━━━ DATA SHOWN ━━━

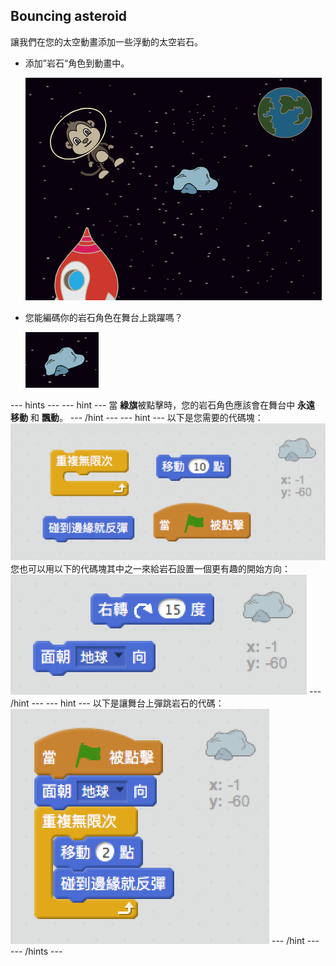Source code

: ## Bouncing asteroid

讓我們在您的太空動畫添加一些浮動的太空岩石。

+ 添加”岩石“角色到動畫中。
    
    ![添加一個岩石角色](images/space-rock-sprite.png)

+ 您能編碼你的岩石角色在舞台上跳躍嗎？
    
    ![測試一個彈跳的岩石](images/space-bounce-test.png)

\--- hints \--- \--- hint \--- 當 **綠旗**被點擊時，您的岩石角色應該會在舞台中 **永遠** **移動** 和 **飄動**。 \--- /hint \--- \--- hint \--- 以下是您需要的代碼塊： ![Blocks for a bouncing rock](images/space-bounce-blocks.png) 您也可以用以下的代碼塊其中之一來給岩石設置一個更有趣的開始方向： ![Setting the rock's initial position](images/space-initial-position.png) \--- /hint \--- \--- hint \--- 以下是讓舞台上彈跳岩石的代碼： ![Code for a bouncing rock](images/space-bounce-code.png) \--- /hint \--- \--- /hints \---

━━━

#### EXERCISE
Repeat the preceding records precisely, and leave every picture out of the copy.

#### RESPONSE AREA
Source code

: ## Bouncing asteroid

讓我們在您的太空動畫添加一些浮動的太空岩石。

+ 添加”岩石“角色到動畫中。
    
    ![添加一個岩石角色](images/space-rock-sprite.png)

+ 您能編碼你的岩石角色在舞台上跳躍嗎？
    
    ![測試一個彈跳的岩石](images/space-bounce-test.png)

\--- hints \--- \--- hint \--- 當 **綠旗**被點擊時，您的岩石角色應該會在舞台中 **永遠** **移動** 和 **飄動**。 \--- /hint \--- \--- hint \--- 以下是您需要的代碼塊： ![Blocks for a bouncing rock](images/space-bounce-blocks.png) 您也可以用以下的代碼塊其中之一來給岩石設置一個更有趣的開始方向： ![Setting the rock's initial position](images/space-initial-position.png) \--- /hint \--- \--- hint \--- 以下是讓舞台上彈跳岩石的代碼： ![Code for a bouncing rock](images/space-bounce-code.png) \--- /hint \--- \--- /hints \---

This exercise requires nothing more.